Michaelsen, Veronica, Education - Curry School of Education, University of Virginia
Heinecke, Walter, Curry School of Education, University of Virginia

The only thing constant in design, implementation, and evaluation medical curricula is change. The rate at which medical curricula change has been accelerating over the last several decades and recent calls for reform mean that further changes are on the horizon.

There is a rich body of literature on how change occurs within organizations generally, and educational institutions specifically. The first paper in this work briefly reviews the change literature, focusing in on a particular model of change, the concerns-based adoptions model (CBAM). The use of this model in K-12 education, higher education, and the health professions specifically is reviewed. A brief overview of the history of medical education curricular reform will also be given. From this perspective, it will become clear why the concerns-based adoptions model has a role in the future of medical education reform.

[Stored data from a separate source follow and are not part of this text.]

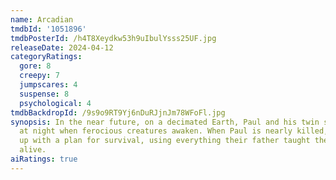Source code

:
 ```yaml
---
name: Arcadian
tmdbId: '1051896'
tmdbPosterId: /h4T8Xeydkw53h9uIbulYsss25UF.jpg
releaseDate: 2024-04-12
categoryRatings:
  gore: 8
  creepy: 7
  jumpscares: 4
  suspense: 8
  psychological: 4
tmdbBackdropId: /9s9o9RT9Yj6nDuRJjnJm78WFoFl.jpg
synopsis: In the near future, on a decimated Earth, Paul and his twin sons face terror
  at night when ferocious creatures awaken. When Paul is nearly killed, the boys come
  up with a plan for survival, using everything their father taught them to keep him
  alive.
aiRatings: true
---
```


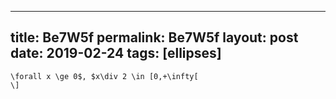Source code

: ---
 title: Be7W5f
 permalink: Be7W5f
 layout: post
 date: 2019-02-24
 tags: [ellipses]
 ---

```latex\[
\forall x \ge 0$, $x\div 2 \in [0,+\infty[
\]
```
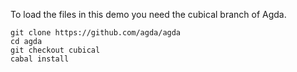 To load the files in this demo you need the cubical branch of Agda.


```
git clone https://github.com/agda/agda
cd agda
git checkout cubical
cabal install
```



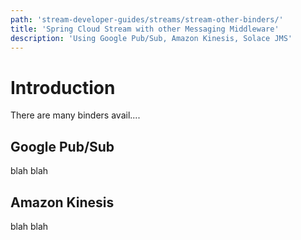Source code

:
 ```yaml
---
path: 'stream-developer-guides/streams/stream-other-binders/'
title: 'Spring Cloud Stream with other Messaging Middleware'
description: 'Using Google Pub/Sub, Amazon Kinesis, Solace JMS'
---
```


# Introduction

There are many binders avail....

## Google Pub/Sub

blah blah

## Amazon Kinesis

blah blah
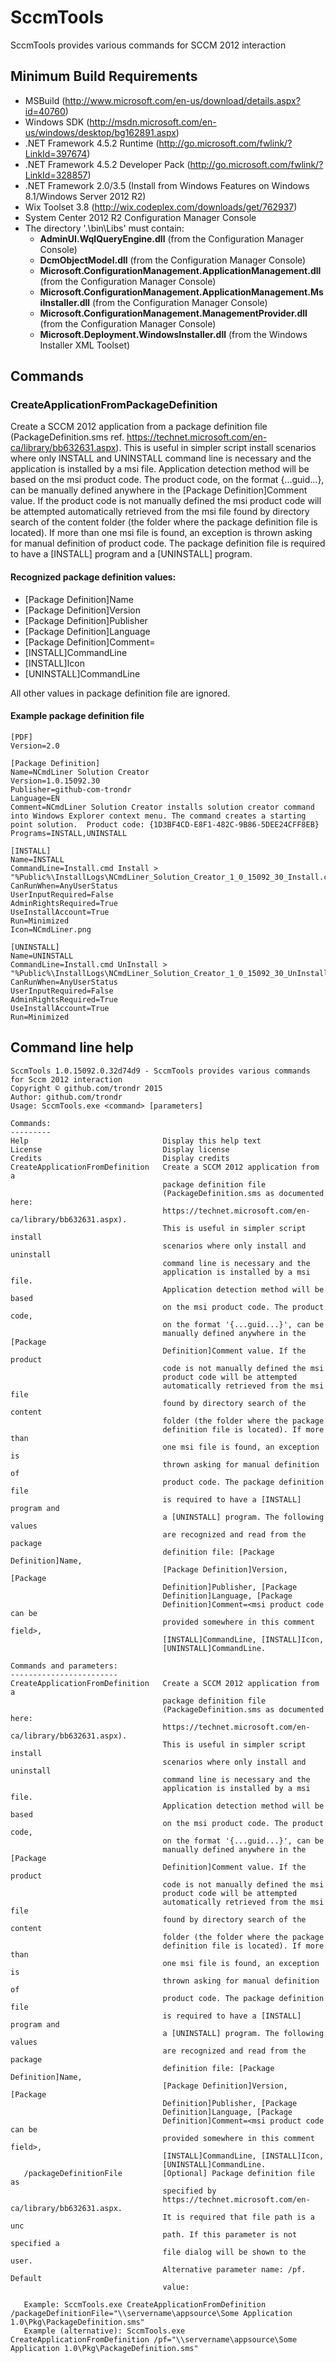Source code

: # SccmTools

SccmTools provides various commands for SCCM 2012 interaction

## Minimum Build Requirements

* MSBuild (http://www.microsoft.com/en-us/download/details.aspx?id=40760)
* Windows SDK (http://msdn.microsoft.com/en-us/windows/desktop/bg162891.aspx)
* .NET Framework 4.5.2 Runtime (http://go.microsoft.com/fwlink/?LinkId=397674)
* .NET Framework 4.5.2 Developer Pack (http://go.microsoft.com/fwlink/?LinkId=328857)
* .NET Framework 2.0/3.5 (Install from Windows Features on Windows 8.1/Windows Server 2012 R2)
* Wix Toolset 3.8 (http://wix.codeplex.com/downloads/get/762937)
* System Center 2012 R2 Configuration Manager Console
* The directory '.\bin\Libs' must contain:
	* **AdminUI.WqlQueryEngine.dll** (from the Configuration Manager Console)
	* **DcmObjectModel.dll** (from the Configuration Manager Console)
	* **Microsoft.ConfigurationManagement.ApplicationManagement.dll** (from the Configuration Manager Console)
	* **Microsoft.ConfigurationManagement.ApplicationManagement.MsiInstaller.dll** (from the Configuration Manager Console)
	* **Microsoft.ConfigurationManagement.ManagementProvider.dll** (from the Configuration Manager Console)
	* **Microsoft.Deployment.WindowsInstaller.dll** (from the Windows Installer XML Toolset)
	
## Commands

### CreateApplicationFromPackageDefinition

Create a SCCM 2012 application from a package definition file (PackageDefinition.sms ref. https://technet.microsoft.com/en-ca/library/bb632631.aspx). This is useful in simpler script install scenarios where only INSTALL and UNINSTALL command line is necessary and the application is installed by a msi file. Application detection method will be based on the msi product code. The product code, on the format {...guid...}, can be manually defined anywhere in the [Package Definition]Comment value. If the product code is not manually defined the msi product code will be attempted automatically retrieved from the msi file found by directory search of the content folder (the folder where the package definition file is located). If more than one msi file is found, an exception is thrown asking for manual definition of product code. The package definition file is required to have a [INSTALL] program and a [UNINSTALL] program.

#### Recognized package definition values:
	
* [Package Definition]Name
* [Package Definition]Version
* [Package Definition]Publisher
* [Package Definition]Language
* [Package Definition]Comment=<msi product code can be provided manually somewhere in this comment field>
* [INSTALL]CommandLine
* [INSTALL]Icon
* [UNINSTALL]CommandLine
		
All other values in package definition file are ignored.
	
#### Example package definition file

```dosini
[PDF]
Version=2.0

[Package Definition]
Name=NCmdLiner Solution Creator
Version=1.0.15092.30
Publisher=github-com-trondr
Language=EN
Comment=NCmdLiner Solution Creator installs solution creator command into Windows Explorer context menu. The command creates a starting point solution.  Product code: {1D3BF4CD-E8F1-482C-9B86-5DEE24CFF8EB}
Programs=INSTALL,UNINSTALL

[INSTALL]
Name=INSTALL
CommandLine=Install.cmd Install > "%Public%\InstallLogs\NCmdLiner_Solution_Creator_1_0_15092_30_Install.cmd.log"
CanRunWhen=AnyUserStatus
UserInputRequired=False
AdminRightsRequired=True
UseInstallAccount=True
Run=Minimized
Icon=NCmdLiner.png

[UNINSTALL]
Name=UNINSTALL
CommandLine=Install.cmd UnInstall > "%Public%\InstallLogs\NCmdLiner_Solution_Creator_1_0_15092_30_UnInstall.cmd.log"
CanRunWhen=AnyUserStatus
UserInputRequired=False
AdminRightsRequired=True
UseInstallAccount=True
Run=Minimized
```

## Command line help

```
SccmTools 1.0.15092.0.32d74d9 - SccmTools provides various commands for Sccm 2012 interaction
Copyright © github.com/trondr 2015
Author: github.com/trondr
Usage: SccmTools.exe <command> [parameters]

Commands:
---------
Help                              Display this help text
License                           Display license
Credits                           Display credits
CreateApplicationFromDefinition   Create a SCCM 2012 application from a
                                  package definition file
                                  (PackageDefinition.sms as documented here:
                                  https://technet.microsoft.com/en-ca/library/bb632631.aspx).
                                  This is useful in simpler script install
                                  scenarios where only install and uninstall
                                  command line is necessary and the
                                  application is installed by a msi file.
                                  Application detection method will be based
                                  on the msi product code. The product code,
                                  on the format '{...guid...}', can be
                                  manually defined anywhere in the [Package
                                  Definition]Comment value. If the product
                                  code is not manually defined the msi
                                  product code will be attempted
                                  automatically retrieved from the msi file
                                  found by directory search of the content
                                  folder (the folder where the package
                                  definition file is located). If more than
                                  one msi file is found, an exception is
                                  thrown asking for manual definition of
                                  product code. The package definition file
                                  is required to have a [INSTALL] program and
                                  a [UNINSTALL] program. The following values
                                  are recognized and read from the package
                                  definition file: [Package Definition]Name,
                                  [Package Definition]Version, [Package
                                  Definition]Publisher, [Package
                                  Definition]Language, [Package
                                  Definition]Comment=<msi product code can be
                                  provided somewhere in this comment field>,
                                  [INSTALL]CommandLine, [INSTALL]Icon,
                                  [UNINSTALL]CommandLine.

Commands and parameters:
------------------------
CreateApplicationFromDefinition   Create a SCCM 2012 application from a
                                  package definition file
                                  (PackageDefinition.sms as documented here:
                                  https://technet.microsoft.com/en-ca/library/bb632631.aspx).
                                  This is useful in simpler script install
                                  scenarios where only install and uninstall
                                  command line is necessary and the
                                  application is installed by a msi file.
                                  Application detection method will be based
                                  on the msi product code. The product code,
                                  on the format '{...guid...}', can be
                                  manually defined anywhere in the [Package
                                  Definition]Comment value. If the product
                                  code is not manually defined the msi
                                  product code will be attempted
                                  automatically retrieved from the msi file
                                  found by directory search of the content
                                  folder (the folder where the package
                                  definition file is located). If more than
                                  one msi file is found, an exception is
                                  thrown asking for manual definition of
                                  product code. The package definition file
                                  is required to have a [INSTALL] program and
                                  a [UNINSTALL] program. The following values
                                  are recognized and read from the package
                                  definition file: [Package Definition]Name,
                                  [Package Definition]Version, [Package
                                  Definition]Publisher, [Package
                                  Definition]Language, [Package
                                  Definition]Comment=<msi product code can be
                                  provided somewhere in this comment field>,
                                  [INSTALL]CommandLine, [INSTALL]Icon,
                                  [UNINSTALL]CommandLine.
   /packageDefinitionFile         [Optional] Package definition file as
                                  specified by
                                  https://technet.microsoft.com/en-ca/library/bb632631.aspx.
                                  It is required that file path is a unc
                                  path. If this parameter is not specified a
                                  file dialog will be shown to the user.
                                  Alternative parameter name: /pf. Default
                                  value:

   Example: SccmTools.exe CreateApplicationFromDefinition /packageDefinitionFile="\\servername\appsource\Some Application 1.0\Pkg\PackageDefinition.sms" 
   Example (alternative): SccmTools.exe CreateApplicationFromDefinition /pf="\\servername\appsource\Some Application 1.0\Pkg\PackageDefinition.sms" 
```


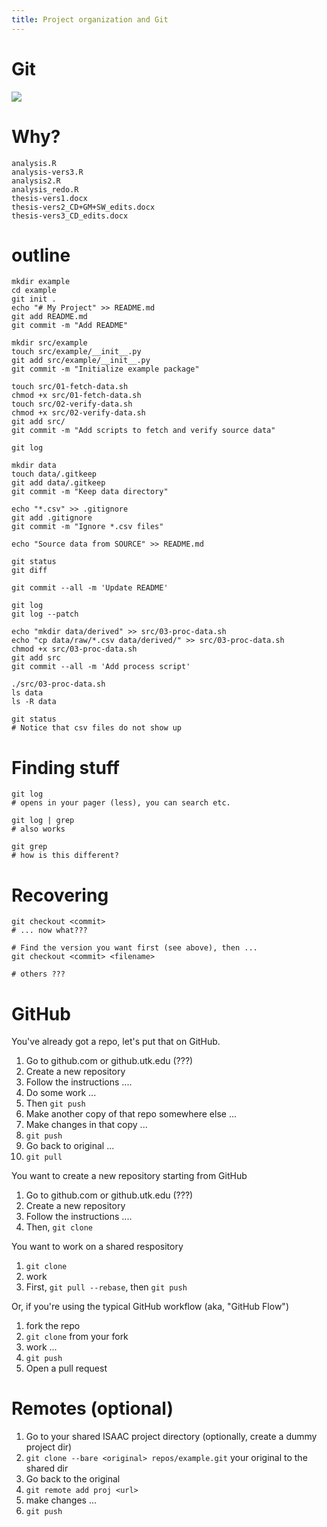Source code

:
 ```yaml
---
title: Project organization and Git
---
```


# Git

![][xkcd_git]

[xkcd_git]: https://imgs.xkcd.com/comics/git.png

# Why?

    analysis.R
    analysis-vers3.R
    analysis2.R
    analysis_redo.R
    thesis-vers1.docx
    thesis-vers2_CD+GM+SW_edits.docx
    thesis-vers3_CD_edits.docx

# outline

    mkdir example
    cd example
    git init .
    echo "# My Project" >> README.md
    git add README.md
    git commit -m "Add README"

    mkdir src/example
    touch src/example/__init__.py
    git add src/example/__init__.py
    git commit -m "Initialize example package"

    touch src/01-fetch-data.sh
    chmod +x src/01-fetch-data.sh
    touch src/02-verify-data.sh
    chmod +x src/02-verify-data.sh
    git add src/
    git commit -m "Add scripts to fetch and verify source data"

    git log
    
    mkdir data
    touch data/.gitkeep
    git add data/.gitkeep
    git commit -m "Keep data directory"

    echo "*.csv" >> .gitignore
    git add .gitignore
    git commit -m "Ignore *.csv files"

    echo "Source data from SOURCE" >> README.md

    git status
    git diff

    git commit --all -m 'Update README'

    git log
    git log --patch

    echo "mkdir data/derived" >> src/03-proc-data.sh
    echo "cp data/raw/*.csv data/derived/" >> src/03-proc-data.sh
    chmod +x src/03-proc-data.sh
    git add src
    git commit --all -m 'Add process script'

    ./src/03-proc-data.sh
    ls data
    ls -R data

    git status
    # Notice that csv files do not show up

# Finding stuff

    git log
    # opens in your pager (less), you can search etc.

    git log | grep
    # also works

    git grep
    # how is this different?

# Recovering

    git checkout <commit>
    # ... now what???

    # Find the version you want first (see above), then ...
    git checkout <commit> <filename>

    # others ???

# GitHub

You've already got a repo, let's put that on GitHub.

1. Go to github.com or github.utk.edu (???)
1. Create a new repository
1. Follow the instructions ....
1. Do some work ...
1. Then `git push`
1. Make another copy of that repo somewhere else ...
1. Make changes in that copy ...
1. `git push`
1. Go back to original ...
1. `git pull`

You want to create a new repository starting from GitHub

1. Go to github.com or github.utk.edu (???)
1. Create a new repository
1. Follow the instructions ....
1. Then, `git clone`

You want to work on a shared respository

1. `git clone`
1. work
1. First, `git pull --rebase`, then `git push`

Or, if you're using the typical GitHub workflow (aka, "GitHub Flow")

1. fork the repo
1. `git clone` from your fork
1. work ...
1. `git push`
1. Open a pull request


# Remotes (optional)

1. Go to your shared ISAAC project directory (optionally, create a dummy project dir)
1. `git clone --bare <original> repos/example.git` your original to the shared dir
1. Go back to the original
1. `git remote add proj <url>`
1. make changes ...
1. `git push`


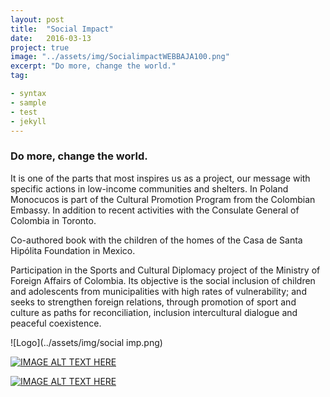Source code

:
 ```yaml
---
layout: post
title:  "Social Impact"
date:   2016-03-13
project: true
image: "../assets/img/SocialimpactWEBBAJA100.png"
excerpt: "Do more, change the world."
tag:

- syntax
- sample
- test
- jekyll
---
```


### Do more, change the world. 
It is one of the parts that most inspires us as a project, our message with specific actions in low-income communities and shelters.
In Poland Monocucos is part of the Cultural Promotion Program from the Colombian Embassy. In addition to recent activities with the Consulate General of Colombia in Toronto.

Co-authored book with the children of the homes of the Casa de Santa Hipólita Foundation in Mexico.

Participation in the Sports and Cultural Diplomacy project of the Ministry of Foreign Affairs of Colombia.
Its objective is the social inclusion of children and adolescents from municipalities with high rates of vulnerability; and seeks to strengthen foreign relations, through promotion of sport and culture as paths for reconciliation, inclusion intercultural dialogue and peaceful coexistence.

![Logo](../assets/img/social imp.png)

[![IMAGE ALT TEXT HERE](https://img.youtube.com/vi/aZwHni_mAnk/0.jpg)](https://www.youtube.com/watch?v=aZwHni_mAnk)

[![IMAGE ALT TEXT HERE](https://img.youtube.com/vi/kHzaMROIt6I/0.jpg)](https://www.youtube.com/watch?v=kHzaMROIt6I)


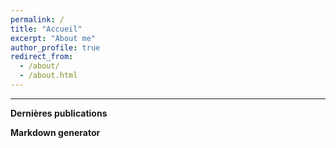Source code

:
 ```yaml
---
permalink: /
title: "Accueil"
excerpt: "About me"
author_profile: true
redirect_from: 
  - /about/
  - /about.html
---
```

---
**Dernières publications**


**Markdown generator**
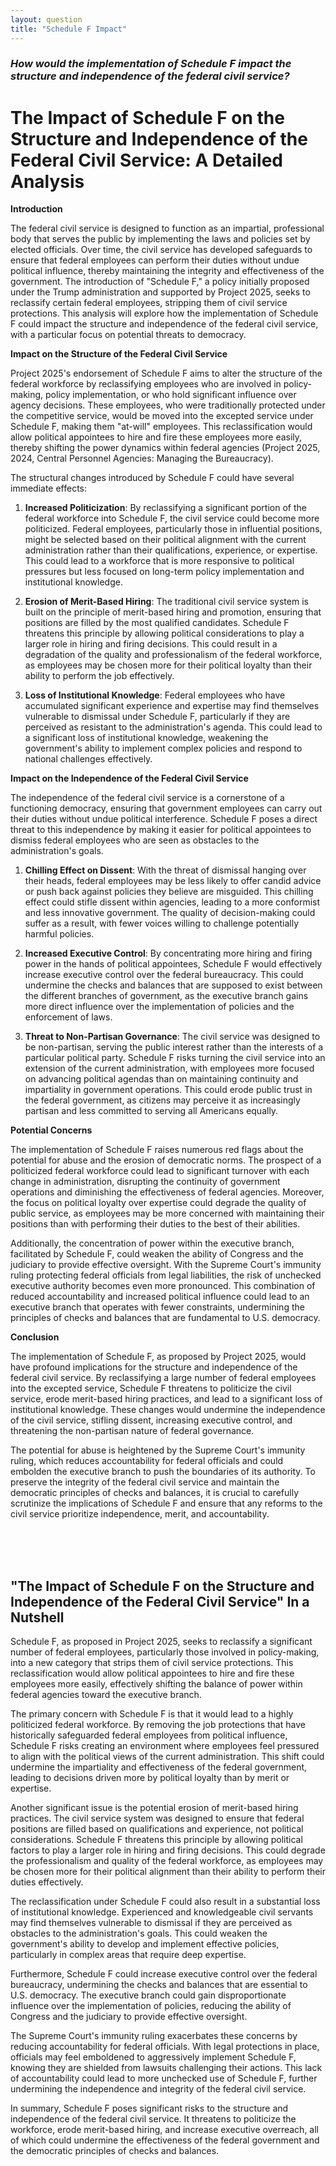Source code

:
 ```yaml
---
layout: question
title: "Schedule F Impact"
---
```


### *How would the implementation of Schedule F impact the structure and independence of the federal civil service?*


# The Impact of Schedule F on the Structure and Independence of the Federal Civil Service: A Detailed Analysis

**Introduction**

The federal civil service is designed to function as an impartial, professional body that serves the public by implementing the laws and policies set by elected officials. Over time, the civil service has developed safeguards to ensure that federal employees can perform their duties without undue political influence, thereby maintaining the integrity and effectiveness of the government. The introduction of "Schedule F," a policy initially proposed under the Trump administration and supported by Project 2025, seeks to reclassify certain federal employees, stripping them of civil service protections. This analysis will explore how the implementation of Schedule F could impact the structure and independence of the federal civil service, with a particular focus on potential threats to democracy.

**Impact on the Structure of the Federal Civil Service**

Project 2025's endorsement of Schedule F aims to alter the structure of the federal workforce by reclassifying employees who are involved in policy-making, policy implementation, or who hold significant influence over agency decisions. These employees, who were traditionally protected under the competitive service, would be moved into the excepted service under Schedule F, making them "at-will" employees. This reclassification would allow political appointees to hire and fire these employees more easily, thereby shifting the power dynamics within federal agencies (Project 2025, 2024, Central Personnel Agencies: Managing the Bureaucracy).

The structural changes introduced by Schedule F could have several immediate effects:

1. **Increased Politicization**: By reclassifying a significant portion of the federal workforce into Schedule F, the civil service could become more politicized. Federal employees, particularly those in influential positions, might be selected based on their political alignment with the current administration rather than their qualifications, experience, or expertise. This could lead to a workforce that is more responsive to political pressures but less focused on long-term policy implementation and institutional knowledge.

2. **Erosion of Merit-Based Hiring**: The traditional civil service system is built on the principle of merit-based hiring and promotion, ensuring that positions are filled by the most qualified candidates. Schedule F threatens this principle by allowing political considerations to play a larger role in hiring and firing decisions. This could result in a degradation of the quality and professionalism of the federal workforce, as employees may be chosen more for their political loyalty than their ability to perform the job effectively.

3. **Loss of Institutional Knowledge**: Federal employees who have accumulated significant experience and expertise may find themselves vulnerable to dismissal under Schedule F, particularly if they are perceived as resistant to the administration's agenda. This could lead to a significant loss of institutional knowledge, weakening the government's ability to implement complex policies and respond to national challenges effectively.

**Impact on the Independence of the Federal Civil Service**

The independence of the federal civil service is a cornerstone of a functioning democracy, ensuring that government employees can carry out their duties without undue political interference. Schedule F poses a direct threat to this independence by making it easier for political appointees to dismiss federal employees who are seen as obstacles to the administration's goals.

1. **Chilling Effect on Dissent**: With the threat of dismissal hanging over their heads, federal employees may be less likely to offer candid advice or push back against policies they believe are misguided. This chilling effect could stifle dissent within agencies, leading to a more conformist and less innovative government. The quality of decision-making could suffer as a result, with fewer voices willing to challenge potentially harmful policies.

2. **Increased Executive Control**: By concentrating more hiring and firing power in the hands of political appointees, Schedule F would effectively increase executive control over the federal bureaucracy. This could undermine the checks and balances that are supposed to exist between the different branches of government, as the executive branch gains more direct influence over the implementation of policies and the enforcement of laws.

3. **Threat to Non-Partisan Governance**: The civil service was designed to be non-partisan, serving the public interest rather than the interests of a particular political party. Schedule F risks turning the civil service into an extension of the current administration, with employees more focused on advancing political agendas than on maintaining continuity and impartiality in government operations. This could erode public trust in the federal government, as citizens may perceive it as increasingly partisan and less committed to serving all Americans equally.

**Potential Concerns**

The implementation of Schedule F raises numerous red flags about the potential for abuse and the erosion of democratic norms. The prospect of a politicized federal workforce could lead to significant turnover with each change in administration, disrupting the continuity of government operations and diminishing the effectiveness of federal agencies. Moreover, the focus on political loyalty over expertise could degrade the quality of public service, as employees may be more concerned with maintaining their positions than with performing their duties to the best of their abilities.

Additionally, the concentration of power within the executive branch, facilitated by Schedule F, could weaken the ability of Congress and the judiciary to provide effective oversight. With the Supreme Court's immunity ruling protecting federal officials from legal liabilities, the risk of unchecked executive authority becomes even more pronounced. This combination of reduced accountability and increased political influence could lead to an executive branch that operates with fewer constraints, undermining the principles of checks and balances that are fundamental to U.S. democracy.

**Conclusion**

The implementation of Schedule F, as proposed by Project 2025, would have profound implications for the structure and independence of the federal civil service. By reclassifying a large number of federal employees into the excepted service, Schedule F threatens to politicize the civil service, erode merit-based hiring practices, and lead to a significant loss of institutional knowledge. These changes would undermine the independence of the civil service, stifling dissent, increasing executive control, and threatening the non-partisan nature of federal governance.

The potential for abuse is heightened by the Supreme Court's immunity ruling, which reduces accountability for federal officials and could embolden the executive branch to push the boundaries of its authority. To preserve the integrity of the federal civil service and maintain the democratic principles of checks and balances, it is crucial to carefully scrutinize the implications of Schedule F and ensure that any reforms to the civil service prioritize independence, merit, and accountability.

<br><br><br>

## <span id="nutshell">"The Impact of Schedule F on the Structure and Independence of the Federal Civil Service" In a Nutshell</span>

Schedule F, as proposed in Project 2025, seeks to reclassify a significant number of federal employees, particularly those involved in policy-making, into a new category that strips them of civil service protections. This reclassification would allow political appointees to hire and fire these employees more easily, effectively shifting the balance of power within federal agencies toward the executive branch.

The primary concern with Schedule F is that it would lead to a highly politicized federal workforce. By removing the job protections that have historically safeguarded federal employees from political influence, Schedule F risks creating an environment where employees feel pressured to align with the political views of the current administration. This shift could undermine the impartiality and effectiveness of the federal government, leading to decisions driven more by political loyalty than by merit or expertise.

Another significant issue is the potential erosion of merit-based hiring practices. The civil service system was designed to ensure that federal positions are filled based on qualifications and experience, not political considerations. Schedule F threatens this principle by allowing political factors to play a larger role in hiring and firing decisions. This could degrade the professionalism and quality of the federal workforce, as employees may be chosen more for their political alignment than their ability to perform their duties effectively.

The reclassification under Schedule F could also result in a substantial loss of institutional knowledge. Experienced and knowledgeable civil servants may find themselves vulnerable to dismissal if they are perceived as obstacles to the administration's goals. This could weaken the government's ability to develop and implement effective policies, particularly in complex areas that require deep expertise.

Furthermore, Schedule F could increase executive control over the federal bureaucracy, undermining the checks and balances that are essential to U.S. democracy. The executive branch could gain disproportionate influence over the implementation of policies, reducing the ability of Congress and the judiciary to provide effective oversight.

The Supreme Court's immunity ruling exacerbates these concerns by reducing accountability for federal officials. With legal protections in place, officials may feel emboldened to aggressively implement Schedule F, knowing they are shielded from lawsuits challenging their actions. This lack of accountability could lead to more unchecked use of Schedule F, further undermining the independence and integrity of the federal civil service.

In summary, Schedule F poses significant risks to the structure and independence of the federal civil service. It threatens to politicize the workforce, erode merit-based hiring, and increase executive overreach, all of which could undermine the effectiveness of the federal government and the democratic principles of checks and balances.
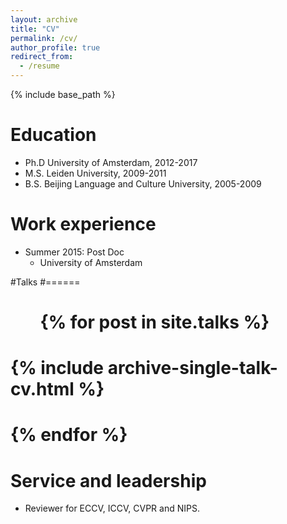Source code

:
 ```yaml
---
layout: archive
title: "CV"
permalink: /cv/
author_profile: true
redirect_from:
  - /resume
---
```


{% include base_path %}

Education
======
* Ph.D University of Amsterdam, 2012-2017
* M.S. Leiden University, 2009-2011
* B.S. Beijing Language and Culture University, 2005-2009

Work experience
======
* Summer 2015: Post Doc
  * University of Amsterdam

#Talks
#======
#  <ul>{% for post in site.talks %}
#    {% include archive-single-talk-cv.html %}
#  {% endfor %}</ul>
  
Service and leadership
======
* Reviewer for ECCV, ICCV, CVPR and NIPS.
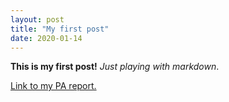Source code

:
```yaml
---
layout: post
title: "My first post"
date: 2020-01-14
---
```


__This is my first post!__ _Just playing with markdown_.

[Link to my PA report.](/files/elisei-PA.pdf)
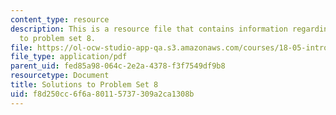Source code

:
 ```yaml
---
content_type: resource
description: This is a resource file that contains information regarding solutions
  to problem set 8.
file: https://ol-ocw-studio-app-qa.s3.amazonaws.com/courses/18-05-introduction-to-probability-and-statistics-spring-2014/f8d250cc6f6a80115737309a2ca1308b_MIT18_05S14_ps8_solutions.pdf
file_type: application/pdf
parent_uid: fed85a98-064c-2e2a-4378-f3f7549df9b8
resourcetype: Document
title: Solutions to Problem Set 8
uid: f8d250cc-6f6a-8011-5737-309a2ca1308b
---
```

The design and development of a curriculum calls for a parallel system of program evaluation. The purpose of the second paper in this work is to describe the role and use of evaluation theory in the development of a comprehensive curriculum evaluation in a School of Medicine. Specific instruments and results are not presented; the process by which the evaluation plan was developed and the rationale for the process decisions made are the focus of this paper. Additionally, the role that evaluation theory in general, and Utilization-Focused Evaluation (U-FE) in particular, had in the development of the evaluation plan is also detailed.

The third paper in this work examines how the diagnostic tools provided by CBAM to assess and address faculty concerns might be useful during curricular change. The use of the Stages of Concern Questionnaire (SoCQ) to assess faculty concerns both pre-implementation and early in the implementation of a new curriculum is described and the use of these results to guide faculty development is discussed.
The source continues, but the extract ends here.